# Compte Webmail Free



## Pat44 (2 Mars 2007)

Bonjour à tous, 

Je cherche à récupérer un compte webmail chez free, bien sur j'ai oublié mes identifiants et mot de passe. J'ai cherché sur le site de free, en vain !!!!!!!
Quelqu'un a-t-il une réponse ?

merci (et ici il pleut, il pleut, il pleut ......... quelle journée de m......)


----------



## BernardRey (2 Mars 2007)

Pat44 a dit:


> Je cherche à récupérer un compte webmail chez free, bien sur j'ai oublié mes identifiants et mot de passe. J'ai cherché sur le site de free, en vain !!!!!!!


S'il s'agit d'un compte secondaire et que tu te souviens des coordonnées du compte principal auquel il est rattaché, tu peux demander la liste des comptes secondaires (comptes "supplémentaires" est le terme exact) et tu peux obtenir un envoi (sur l'adresse principale) des mots de passe des comptes secondaires.
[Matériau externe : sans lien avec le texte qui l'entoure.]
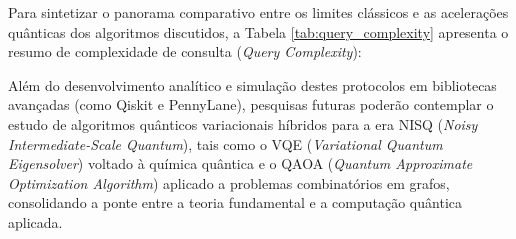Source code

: \documentclass[12pt, a4paper]{article}
\begin{document}
Para sintetizar o panorama comparativo entre os limites clássicos e as acelerações quânticas dos algoritmos discutidos, a Tabela \ref{tab:query_complexity} apresenta o resumo de complexidade de consulta (\textit{Query Complexity}):

\begin{table}[ht]
    \centering
    \caption{Quadro comparativo da complexidade assintótica de consulta entre modelos clássicos e quânticos.}
    \label{tab:query_complexity}
\end{table}

Além do desenvolvimento analítico e simulação destes protocolos em bibliotecas avançadas (como Qiskit e PennyLane), pesquisas futuras poderão contemplar o estudo de algoritmos quânticos variacionais híbridos para a era NISQ (\textit{Noisy Intermediate-Scale Quantum}), tais como o VQE (\textit{Variational Quantum Eigensolver}) voltado à química quântica e o QAOA (\textit{Quantum Approximate Optimization Algorithm}) aplicado a problemas combinatórios em grafos, consolidando a ponte entre a teoria fundamental e a computação quântica aplicada.

\printbibliography
\end{document}
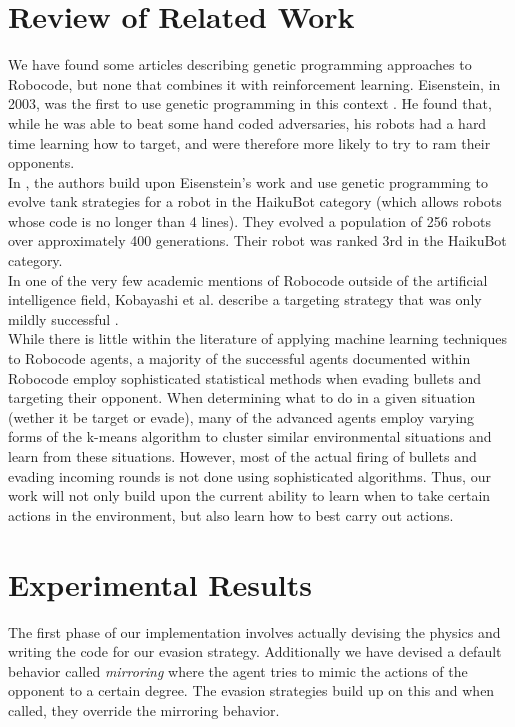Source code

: \documentclass{article}
\theoremstyle{plain}
\theoremstyle{definition}
\theoremstyle{remark}
\begin{document}
\section{Review of Related Work}
We have found some articles describing genetic programming approaches to Robocode, but none that combines it with reinforcement learning. Eisenstein, in 2003, was the first to use genetic programming in this context \cite{gp2}. He found that, while he was able to beat some hand coded adversaries, his robots had a hard time learning how to target, and were therefore more likely to try to ram their opponents.\\

In \cite{gp1}, the authors build upon Eisenstein's work and use genetic programming to evolve tank strategies for a robot in the HaikuBot category (which allows robots whose code is no longer than 4 lines). They evolved a population of 256 robots over approximately 400 generations. Their robot was ranked 3rd in the HaikuBot category.\\

In one of the very few academic mentions of Robocode outside of the artificial intelligence field, Kobayashi et al. describe a targeting strategy that was only mildly successful \cite{strategies}. \\

While there is little within the literature of applying machine learning techniques to Robocode agents, a majority of the successful agents documented within Robocode employ sophisticated statistical methods when evading bullets and targeting their opponent. When determining what to do in a given situation (wether it be target or evade), many of the advanced agents employ varying forms of the k-means algorithm to cluster similar environmental situations and learn from these situations. However, most of the actual firing of bullets and evading incoming rounds is not done using sophisticated algorithms. Thus, our work will not only build upon the current ability to learn when to take certain actions in the environment, but also learn how to best carry out actions. 

\section{Experimental Results}
The first phase of our implementation involves actually devising the physics and writing the code for our evasion strategy. Additionally we have devised a default behavior called \emph{mirroring} where the agent tries to mimic the actions of the opponent to a certain degree. The evasion strategies build up on this and when called, they override the mirroring behavior. 
\end{document}
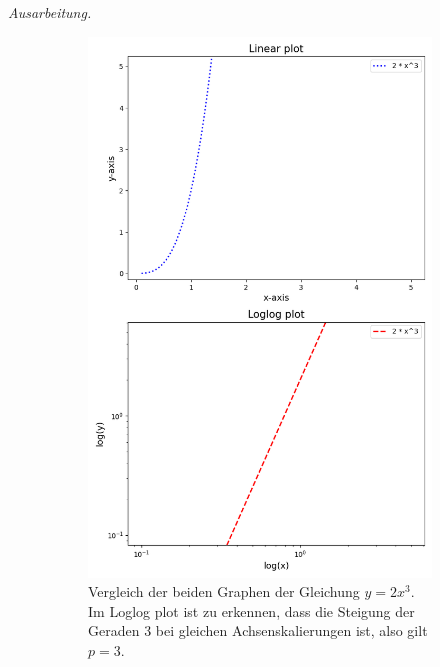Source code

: \documentclass[]{article}
\newenvironment{ausarbeitung}{\vspace{3mm}\noindent\textit{Ausarbeitung.}}{}
\begin{document}
\begin{ausarbeitung}
	\begin{figure}
		\centering
		\begin{subfigure}{0.48\textwidth}
			\includegraphics[width=\textwidth]{loglog_plot_a}
			\caption{Vergleich der beiden Graphen der Gleichung $y = 2x^3$. Im Loglog plot ist zu erkennen, dass die Steigung der Geraden $3$ bei gleichen Achsenskalierungen ist, also gilt $p = 3$.}
			\label{fig:loglog_plot_a}
		\end{subfigure}
		\hfill
		\begin{subfigure}{0.48\textwidth}

\end{subfigure}
\end{figure}
\end{ausarbeitung}
\end{document}
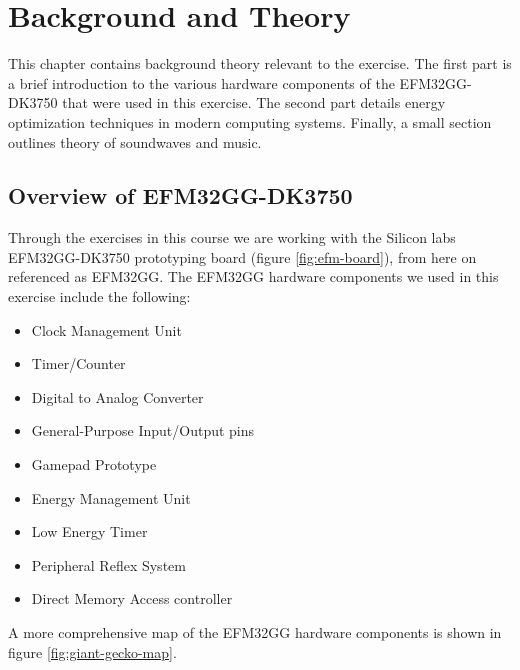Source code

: \chapter{Background and Theory}

This chapter contains background theory relevant to the exercise. The first part is a brief introduction to the various hardware components of the EFM32GG-DK3750 that were used in this exercise. The second part details energy optimization techniques in modern computing systems. Finally, a small section outlines theory of soundwaves and music.


\section{Overview of EFM32GG-DK3750}
Through the exercises in this course we are working with the Silicon labs EFM32GG-DK3750 prototyping board (figure \ref{fig:efm-board}), from here on referenced as EFM32GG. The EFM32GG hardware components we used in this exercise include the following:
\begin{itemize}
	\item Clock Management Unit
	\item Timer/Counter
	\item Digital to Analog Converter
	\item General-Purpose Input/Output pins
	\item Gamepad Prototype
	\item Energy Management Unit
  \item Low Energy Timer
  \item Peripheral Reflex System
	\item Direct Memory Access controller
\end{itemize}
A more comprehensive map of the EFM32GG hardware components is shown in figure \ref{fig:giant-gecko-map}.

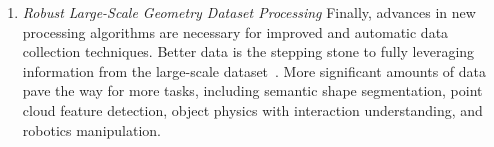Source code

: \begin{enumerate}
\item \emph{Robust Large-Scale Geometry Dataset Processing}
Finally, advances in new processing algorithms are necessary for improved and automatic data collection techniques. 
Better data is the stepping stone to fully leveraging information from the large-scale dataset~\cite{koch2019abc,zhou2016thingi10k}. 
More significant amounts of data pave the way for more tasks, including semantic shape segmentation, point cloud feature detection, object physics with interaction understanding, and robotics manipulation.

\end{enumerate}

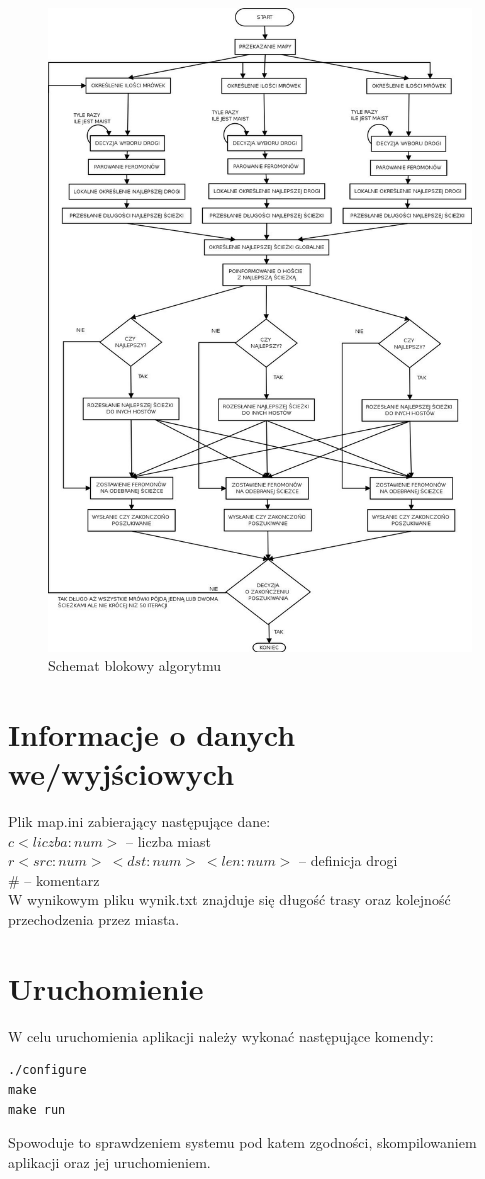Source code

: \documentclass[12pt,a4paper]{article}
\begin{document}
\begin{figure}
\vspace{-4.5cm}
\caption{Schemat blokowy algorytmu}
\label{fig:schemat}
\hspace{-2cm}
\includegraphics[scale=0.5]{schemat.png}
\end{figure}
\section{Informacje o danych we/wyjściowych}
Plik map.ini zabierający następujące dane:\\
$c <liczba:num>$ -- liczba miast\\
$r <src:num>\ <dst:num>\ <len:num>$ -- definicja drogi\\
$\#$ -- komentarz\\
W wynikowym pliku wynik.txt znajduje się długość trasy oraz kolejność przechodzenia przez miasta. 
\section{Uruchomienie}
W celu uruchomienia aplikacji należy wykonać następujące komendy:
\begin{verbatim}
./configure
make
make run
\end{verbatim}
Spowoduje to sprawdzeniem systemu pod katem zgodności, skompilowaniem aplikacji oraz jej uruchomieniem.
\end{document}
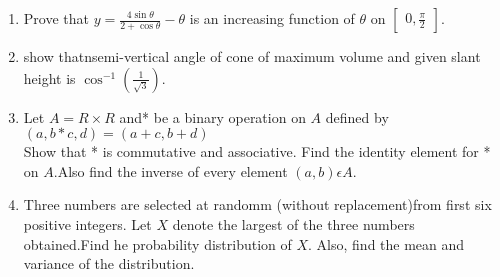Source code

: \documentclass[12pt,-letter paper]{article}
\providecommand{\myvec}[1]{\ensuremath{\begin{bmatrix}#1\end{bmatrix}}}
\providecommand{\brak}[1]{\ensuremath{\left(#1\right)}}
\begin{document}
\begin{enumerate}
  \item Prove that $y=\frac{4\sin{\theta}}{2+\cos{\theta}}-\theta$ is an increasing function of $\theta$ on  $\myvec{0,\frac{\pi}{2}}$.

  \item  show thatnsemi-vertical angle of cone of maximum volume and given slant height is  $\cos^{-1}(\frac{1}{\sqrt{3}})$.
     
  \item Let $A=R\times R$ and* be a binary operation on $A$ defined by\\ $\brak{{a,b}*{c,d}}=\brak{a+c,b+d}$\\
	  Show that * is commutative and associative. Find the identity element for * on $A$.Also find the inverse of every element $\brak{a,b}\epsilon A$.

 
   \item Three numbers are selected at randomm (without replacement)from first six positive integers. Let $X$ denote the largest of the three numbers obtained.Find he probability distribution of $X$. Also, find the mean and variance of the distribution.

\end{enumerate}        
\end{document}
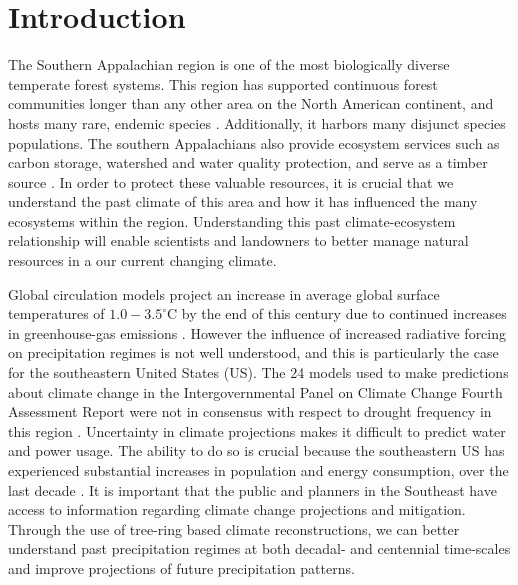 \section{Introduction}


The Southern Appalachian region is one of the most biologically diverse
temperate forest systems.  This region has supported continuous forest
communities longer than any other area on the North American continent,
and hosts many rare, endemic species \cite{NCNHP2012}. Additionally,
it harbors many disjunct species populations. The southern
Appalachians also provide ecosystem services such as carbon storage,
watershed and water quality protection, and serve as a timber source
\cite{zipper2011restoring}. In order to protect these valuable resources,
it is crucial that we understand the past climate of this
area and how it has influenced the many ecosystems within the region.
Understanding this past climate-ecosystem relationship will enable scientists and landowners
to better manage natural resources in a our current changing climate.

Global circulation models project an increase in average global surface
temperatures of $1.0-3.5^{\circ}$C by the end of this century due to
continued increases in greenhouse-gas emissions \cite{pachauri2007climate,
kattenberg1996climate}. However the influence of increased radiative
forcing on precipitation regimes is not well understood, and this is
particularly the case for the southeastern United States (US). The
24 models used to make predictions about climate change in the
Intergovernmental Panel on Climate Change Fourth Assessment Report
were not in consensus with respect to drought frequency in this region
\cite{pachauri2007climate, seager2009drought}.  Uncertainty in climate
projections makes it difficult to predict water and power usage. The
ability to do so is crucial because the southeastern US has experienced
substantial increases in population and energy consumption, over the last
decade \cite{seager2009drought, sobolowski2012evaluation}. It is important
that the public and planners in the Southeast have access to information
regarding climate change projections and mitigation. Through the use of
tree-ring based climate reconstructions, we can better understand
past precipitation regimes at both decadal- and centennial time-scales and 
improve projections of future precipitation patterns.%



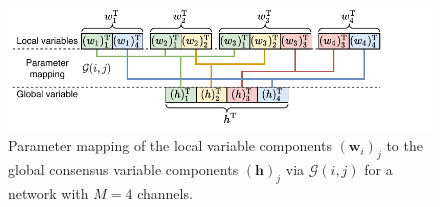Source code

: \documentclass{article}
\newcommand{\hf}{{\bm{h}}}
\newcommand{\wf}{{\bm{w}}}
\begin{document}
\begin{figure}
    \centering
    \includegraphics[trim={0.3cm 0.25cm 1.7cm 0.0cm},clip,width=\columnwidth]{images/parameter_mapping2.pdf}
    \vspace*{-0.5cm}
    \caption{Parameter mapping of the local variable components \(({\wf}_i)_j\) to the global consensus variable components \(({\hf})_j\) via \(\mathcal{G}(i,j)\) for a network with \(M=4\) channels.}
    \label{fig:problem_splitting:parameter_mapping}
\end{figure}
\end{document}
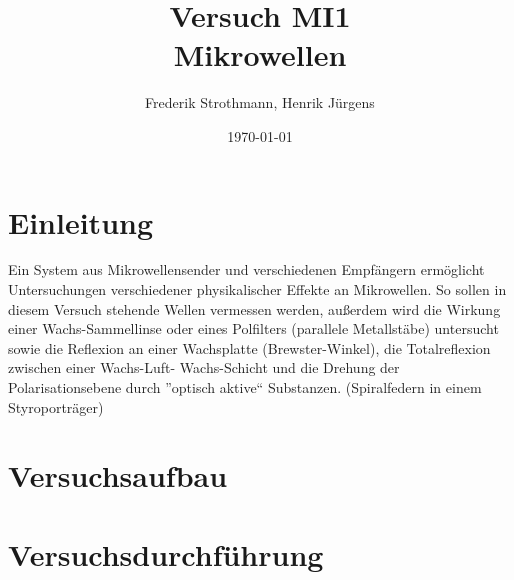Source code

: \documentclass[12pt]{scrartcl}
\title{Versuch MI1\\ Mikrowellen}
\author{Frederik Strothmann, Henrik Jürgens}
\date{\today}
\begin{document}

\maketitle
\tableofcontents
\newpage


\section{Einleitung}

Ein System aus Mikrowellensender und verschiedenen Empfängern ermöglicht Untersuchungen verschiedener physikalischer Effekte an Mikrowellen. So sollen in diesem Versuch stehende Wellen vermessen werden, außerdem wird die Wirkung einer Wachs-Sammellinse oder eines Polfilters (parallele Metallstäbe) untersucht sowie die Reflexion
an einer Wachsplatte (Brewster-Winkel), die Totalreflexion zwischen einer Wachs-Luft-
Wachs-Schicht und die Drehung der Polarisationsebene durch
”optisch aktive“ Substanzen.
(Spiralfedern in einem Styroporträger)

\section{Versuchsaufbau}

\section{Versuchsdurchführung}
\end{document}
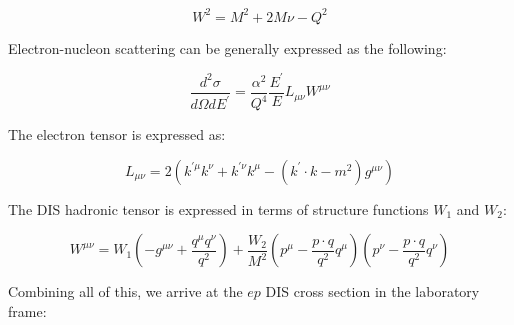 \begin{equation}
	W^2 = M^2 + 2M\nu - Q^2
\end{equation}

Electron-nucleon scattering can be generally expressed as the following:

\begin{equation}
	\frac{d^2\sigma}{d\Omega dE^\prime} = \frac{\alpha^2}{Q^4}\frac{E^\prime}{E} L_{\mu\nu}W^{\mu\nu}
\end{equation}


The electron tensor is expressed as:

%

\begin{equation}
	L_{\mu\nu} = 2\left(k^{\prime\mu}k^{\nu} + k^{\prime\nu}k^{\mu} - \left(k^{\prime}\cdot k - m^{2}\right)g^{\mu\nu}\right)
\end{equation}

The DIS hadronic tensor is expressed in terms of structure functions $W_1$ and $W_2$:

%

\begin{equation}
	W^{\mu\nu} = W_{1}\left(-g^{\mu\nu} + \frac{q^{\mu}q^{\nu}}{q^2}\right) + \frac{W_2}{M^2}\left(p^{\mu}-\frac{p\cdot q}{q^2}q^{\mu}\right)\left(p^{\nu}-\frac{p\cdot q}{q^2}q^{\nu}\right)
\end{equation}

Combining all of this, we arrive at the $ep$ DIS cross section in the laboratory frame:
Sinon, ben je crais que ce ne soit pas très évident de récupérer identifiant et mot de passe (et dans une certaine mesure il vaut peut-être mieux). Peut-être en leur téléphonant...


----------



## Pat44 (2 Mars 2007)

merci de m'avoir répondu, 

je vais essayer avec identifiant et mot de passe du compte principal.............


----------



## Pat44 (2 Mars 2007)

Super !!!!!!!!!!! ça fonctionne
Merci encore


----------